= Richard Hardinge =

Richard Hardinge (c. 1593 – 24 August 1658) was Groom to the Bedchamber to the then Prince of Wales (later King Charles II of England).

==Background==
Richard Hardinge was born at Pewsey, Wiltshire. He was the son of John Hardinge of Pewsey and Salisbury and Honora Estcourt. Honora was the daughter of Giles Estcourt, Member of Parliament for Salisbury and Recorder for the town of Poole.

==Education==
Hardinge matriculated at St Edmund Hall, Oxford University on 20 October 1609, but left two years later without a degree. In 1611 he was admitted to Lincoln's Inn.

==Parliamentary career==
In 1640 he represented Great Bedwyn in the Short Parliament and the Long Parliament.

==English Civil War==
In August 1644 Hardinge was the bearer of King Charles II's (whilst Prince of Wales) message to the Parliamentarian General and Lord Beauchamp. Essex refused to make peace with the King and therefore the mission did not succeed. He was a friend of Essex.
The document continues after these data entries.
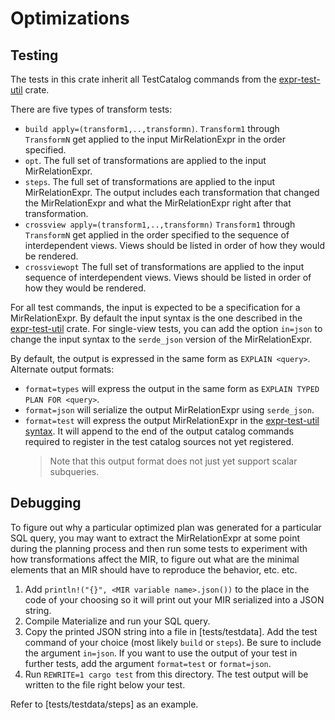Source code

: # Optimizations

## Testing

The tests in this crate inherit all TestCatalog commands from the
[expr-test-util](../expr-test-util) crate.

There are five types of transform tests:
* `build apply=(transform1,..,transformn)`. `Transform1` through `TransformN`
  get applied to the input MirRelationExpr in the order specified.
* `opt`. The full set of transformations are applied to the input
  MirRelationExpr.
* `steps`. The full set of transformations are applied to the input
  MirRelationExpr. The output includes each transformation that changed the
  MirRelationExpr and what the MirRelationExpr right after that transformation.
* `crossview apply=(transform1,..,transformn)` `Transform1` through `TransformN`
  get applied in the order specified to the sequence of interdependent views.
  Views should be listed in order of how they would be rendered.
* `crossviewopt` The full set of transformations are applied to the input
  sequence of interdependent views. Views should be listed in order of how
  they would be rendered.

For all test commands, the input is expected to be a specification for a
MirRelationExpr. By default the input syntax is the one described in the
[expr-test-util](../expr-test-util/README.md#syntax) crate. For single-view
tests, you can add the option `in=json` to change the input syntax to the
`serde_json` version of the MirRelationExpr.

By default, the output is expressed in the same form as `EXPLAIN <query>`.
Alternate output formats:
* `format=types` will express the output in the same form as `EXPLAIN TYPED PLAN FOR <query>`.
* `format=json` will serialize the output MirRelationExpr using `serde_json`.
* `format=test` will express the output MirRelationExpr in the
  [expr-test-util syntax](../expr-test-util/README.md#syntax). It will append to
  the end of the output catalog commands required to register in the test
  catalog sources not yet registered.
  > Note that this output format does not just yet support scalar subqueries.

## Debugging

To figure out why a particular optimized plan was generated for a particular SQL
query, you may want to extract the MirRelationExpr at some point during the
planning process and then run some tests to experiment with how transformations
affect the MIR, to figure out what are the minimal elements that an MIR should
have to reproduce the behavior, etc. etc.

1. Add `println!("{}", <MIR variable name>.json())` to the place in the code of
   your choosing so it will print out your MIR serialized into a JSON string.
2. Compile Materialize and run your SQL query.
3. Copy the printed JSON string into a file in [tests/testdata]. Add the test
   command of your choice (most likely `build` or `steps`). Be sure to include
   the argument `in=json`. If you want to use the output of your test in further
   tests, add the argument `format=test` or `format=json`.
4. Run `REWRITE=1 cargo test` from this directory. The test output will be
   written to the file right below your test.

Refer to [tests/testdata/steps] as an example.
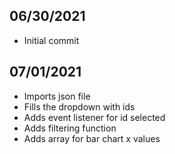 ## 06/30/2021 ##
- Initial commit

## 07/01/2021 ##
- Imports json file
- Fills the dropdown with ids
- Adds event listener for id selected
- Adds filtering function
- Adds array for bar chart x values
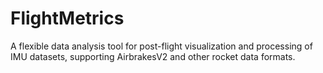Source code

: # FlightMetrics
A flexible data analysis tool for post-flight visualization and processing of IMU datasets, supporting AirbrakesV2 and other rocket data formats.
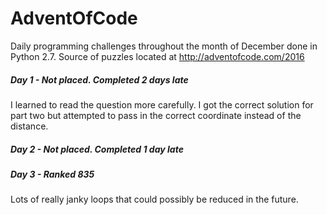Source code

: # AdventOfCode
Daily programming challenges throughout the month of December done in Python 2.7. Source of puzzles located at http://adventofcode.com/2016

##### Day 1 - Not placed. Completed 2 days late
I learned to read the question more carefully. I got the correct solution for part two but attempted to pass in the correct coordinate instead of the distance.
##### Day 2 - Not placed. Completed 1 day late
##### Day 3 - Ranked 835
Lots of really janky loops that could possibly be reduced in the future.
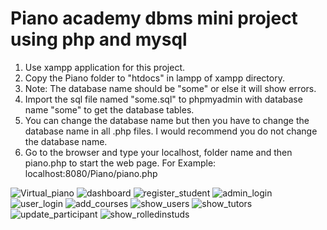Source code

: # Piano academy dbms mini project using php and mysql
 
1. Use xampp application for this project.
2. Copy the Piano folder to "htdocs" in lampp of xampp directory.
3. Note: The database name should be "some" or else it will show errors.
4. Import the sql file named "some.sql" to phpmyadmin with database name "some" to get the database tables.
5. You can change the database name but then you have to change the database name in all .php files. I would recommend you do not change the database name.
6. Go to the browser and type your localhost, folder name and then piano.php to start the web page.
	For Example: localhost:8080/Piano/piano.php

![Virtual_piano](https://imgur.com/r0ycUum.jpg)
![dashboard](https://imgur.com/LjUE5dp)
![register_student](https://imgur.com/eUkeqq8)
![admin_login](https://imgur.com/1i8QSOn)
![user_login](https://imgur.com/QmvzQ35)
![add_courses](https://imgur.com/fcKwxS2)
![show_users](https://imgur.com/WDoHLSJ)
![show_tutors](https://imgur.com/VklTOvr)
![update_participant](https://imgur.com/lUiDBDY)
![show_rolledinstuds](https://imgur.com/VYZ5lDj)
==Further service in Royal Household==
Hardinge accompanied the Prince to Jersey and France and back to England. He spent eight years in exile.

==Death==
He is thought to have died at Bruges and is buried at Loosdiijnen.
There is a portrait of Richard still existing and is in the possession of the current Earl of Clarendon, a direct descendant of Edward Hyde, the 1st Earl of Clarendon. The portrait was painted by Cornelius Jansen of the Flemish school c. 1640.

It was once part of the collection belonging to the 1st Earl at his seat, Clarendon Park, Oxfordshire. He left the collection to his son Henry, the 3rd Earl, who in turn left it to his sister, the Duchess of Queensbury. She took it to Amesbury Park, Wilts., and on her death in 1777, left it to her husband. Later the 4th Duke of Queensbury removed it to Richmond where it was seen by Horace Walpole. Upon the 4th Duke's death, the collection was taken to Bothwell Castle, Scotland and it remained there until the 7th Duke sold some back to the 4th Earl of Clarendon, in whose family it has remained ever since.